「ちょうさ」と呼ばれる太鼓台を担ぐ香川県琴平町榎井地区の秋祭り。市町の境を越えて担い手を出し合っていた=2024年10月2日午後7時15分、香川県琴平町榎井、木野村隆宏撮影

 日本や世界の各地に住む人々から話を聞いて、それぞれの土地の暮らしを学びたい――。

 新聞記者になったのは、自分の「知りたい」をかなえてくれる職業だったからだ。

 入社して1年と少し。赴任先の香川県で警察や司法などを担当しつつ、四国の各地にも足を延ばしてきた。

 心に残っている取材がある。昨年10月の衆院選を前に、地方の現場からこの国の課題を考えるため、高知県日高村を訪ねた。村唯一のスーパーが1カ月ほど前に閉店してしまった地域だ。

 村で出会った女性(85)のもとへ3日間通って話を聞いた。スーパーがなくなり困ってはいたが、生協の宅配を利用するなどして、生活はやりくりできている印象もあった。

 ただ、女性は健康のために無添加食材にこだわっており、「(スーパーでは)商品を直接見て選べるのがよかったのよ」とこぼした。はっとした。

 身近な店が消えることは、買い物の便利さだけの問題ではない。女性にとっては、ささやかな暮らしの楽しみを持つことが難しくなっていたのだ。

 その地域に暮らす人に聞くことでしかわからない視点に気づかされた。

 私は学生時代、研究のために岩手県に通い、村の夏祭りでひく山車づくりを手伝っていた。元々の人口減少に東日本大震災が追い打ちをかけ、祭りの担い手不足は深刻だった。一方で、毎年のように関わるようになった学生ボランティアの来訪を村の人たちは楽しみに待っていた。この祭りの変化は、震災後の新たなつながりを象徴しているように感じられた。

 今も祭りを追っている。香川県琴平町では、市町を越えて担い手を出しあい、秋祭りを続ける姿を取材した。
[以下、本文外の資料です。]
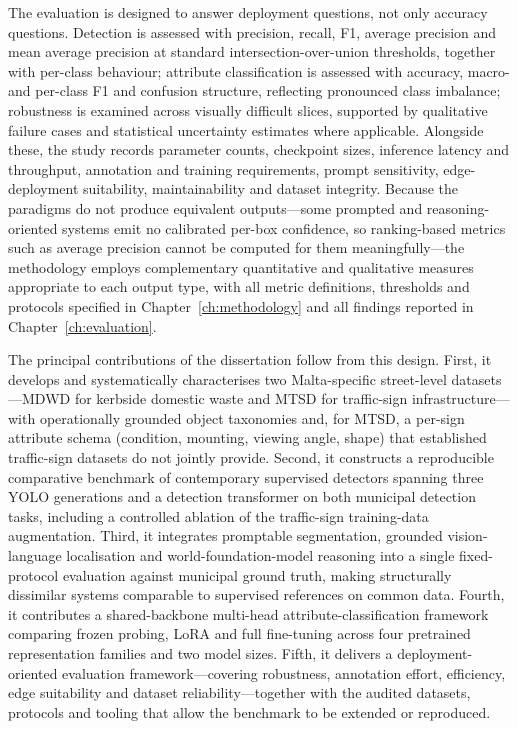 The evaluation is designed to answer deployment questions, not only accuracy questions. Detection is assessed with precision, recall, F1, average precision and mean average precision at standard intersection-over-union thresholds, together with per-class behaviour; attribute classification is assessed with accuracy, macro- and per-class F1 and confusion structure, reflecting pronounced class imbalance; robustness is examined across visually difficult slices, supported by qualitative failure cases and statistical uncertainty estimates where applicable. Alongside these, the study records parameter counts, checkpoint sizes, inference latency and throughput, annotation and training requirements, prompt sensitivity, edge-deployment suitability, maintainability and dataset integrity. Because the paradigms do not produce equivalent outputs---some prompted and reasoning-oriented systems emit no calibrated per-box confidence, so ranking-based metrics such as average precision cannot be computed for them meaningfully---the methodology employs complementary quantitative and qualitative measures appropriate to each output type, with all metric definitions, thresholds and protocols specified in Chapter~\ref{ch:methodology} and all findings reported in Chapter~\ref{ch:evaluation}.

The principal contributions of the dissertation follow from this design. First, it develops and systematically characterises two Malta-specific street-level datasets---MDWD for kerbside domestic waste and MTSD for traffic-sign infrastructure---with operationally grounded object taxonomies and, for MTSD, a per-sign attribute schema (condition, mounting, viewing angle, shape) that established traffic-sign datasets do not jointly provide. Second, it constructs a reproducible comparative benchmark of contemporary supervised detectors spanning three YOLO generations and a detection transformer on both municipal detection tasks, including a controlled ablation of the traffic-sign training-data augmentation. Third, it integrates promptable segmentation, grounded vision-language localisation and world-foundation-model reasoning into a single fixed-protocol evaluation against municipal ground truth, making structurally dissimilar systems comparable to supervised references on common data. Fourth, it contributes a shared-backbone multi-head attribute-classification framework comparing frozen probing, LoRA and full fine-tuning across four pretrained representation families and two model sizes. Fifth, it delivers a deployment-oriented evaluation framework---covering robustness, annotation effort, efficiency, edge suitability and dataset reliability---together with the audited datasets, protocols and tooling that allow the benchmark to be extended or reproduced.

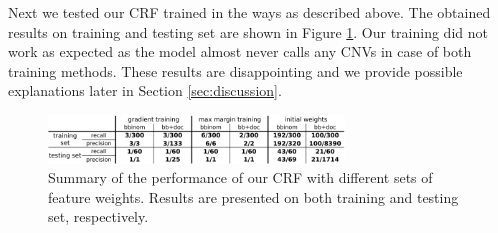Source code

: Next we tested our CRF trained in the ways as described above. The obtained results on training and testing set are shown in Figure \ref{fig:CRFresAll}. Our training did not work as expected as the model almost never calls any CNVs in case of both training methods. These results are disappointing and we provide possible explanations later in Section \ref{sec:discussion}.

\begin{figure}
\caption{Summary of the performance of our CRF with different sets of feature weights. Results are presented on both training and testing set, respectively.}
\label{fig:CRFresAll}
\centering
\includegraphics[width=0.7\textwidth]{figures/crf_res_all}
\end{figure}

%
%
%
同県坂出市では、県の無形民俗文化財「北条念仏踊」を約30年ぶりに復活させた若い世代に密着した。

  • 人口減に悩む地域の祭り 「ちょうさ」続けるため、市町を超えた互助

 人口減少が深刻な地方で、モノやサービス、伝統文化の維持が困難になっている。それらには、外から目に見える以上に、暮らす人にとって重要な意味がある。すべてを残すことはできないかもしれないが、当事者にとっての価値を伝えることで、「本当に大事なものはなにか」を議論できるきっかけになれば、と思っている。